Exercise directions: Please give the number of lines in the records below that include "trình", with no other output.

Available records:
=== Section Start ===
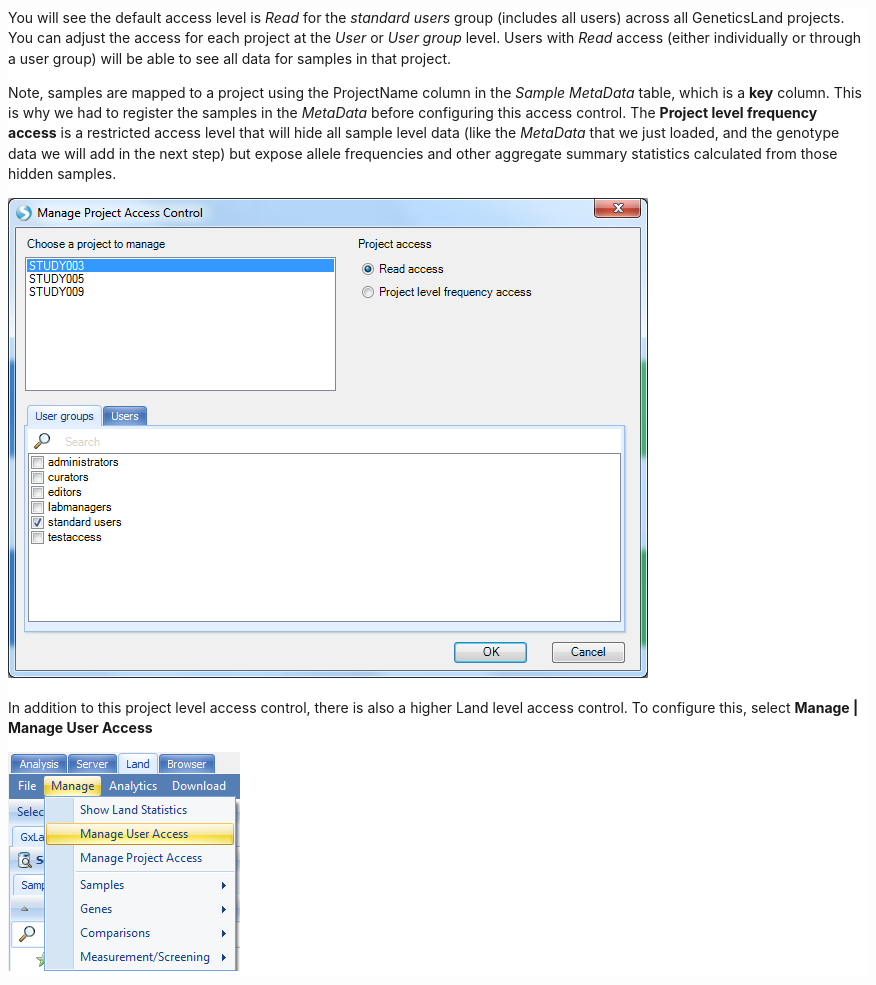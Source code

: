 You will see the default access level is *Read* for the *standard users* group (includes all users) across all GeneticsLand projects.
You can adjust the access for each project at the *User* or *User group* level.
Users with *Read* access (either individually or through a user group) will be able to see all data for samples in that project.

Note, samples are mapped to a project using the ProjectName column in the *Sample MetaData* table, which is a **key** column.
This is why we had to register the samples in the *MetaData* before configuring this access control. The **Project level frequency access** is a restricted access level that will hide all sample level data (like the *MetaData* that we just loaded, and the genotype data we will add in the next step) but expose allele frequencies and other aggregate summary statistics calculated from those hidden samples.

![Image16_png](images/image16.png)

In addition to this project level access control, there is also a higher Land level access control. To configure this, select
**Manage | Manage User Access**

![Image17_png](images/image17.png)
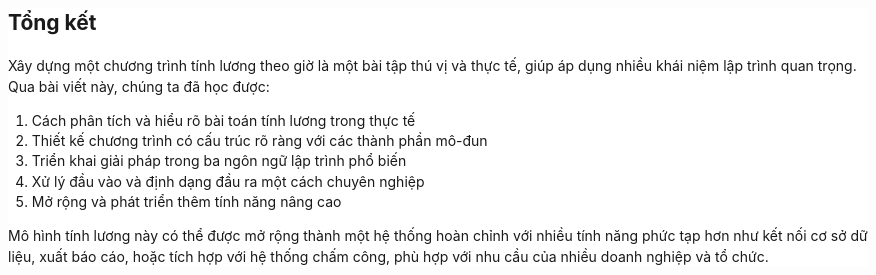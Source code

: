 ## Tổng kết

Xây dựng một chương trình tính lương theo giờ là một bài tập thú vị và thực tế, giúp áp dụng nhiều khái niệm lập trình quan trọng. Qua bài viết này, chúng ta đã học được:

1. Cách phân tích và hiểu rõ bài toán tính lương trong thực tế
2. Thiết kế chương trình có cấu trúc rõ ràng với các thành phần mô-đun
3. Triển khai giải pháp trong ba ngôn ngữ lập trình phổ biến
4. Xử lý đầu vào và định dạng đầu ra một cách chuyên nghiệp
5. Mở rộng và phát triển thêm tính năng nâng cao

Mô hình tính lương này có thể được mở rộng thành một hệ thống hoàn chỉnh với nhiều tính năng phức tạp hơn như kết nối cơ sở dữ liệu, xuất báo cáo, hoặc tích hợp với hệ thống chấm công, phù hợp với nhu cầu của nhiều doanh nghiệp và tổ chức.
=== Section End ===
Answer to the exercise: 3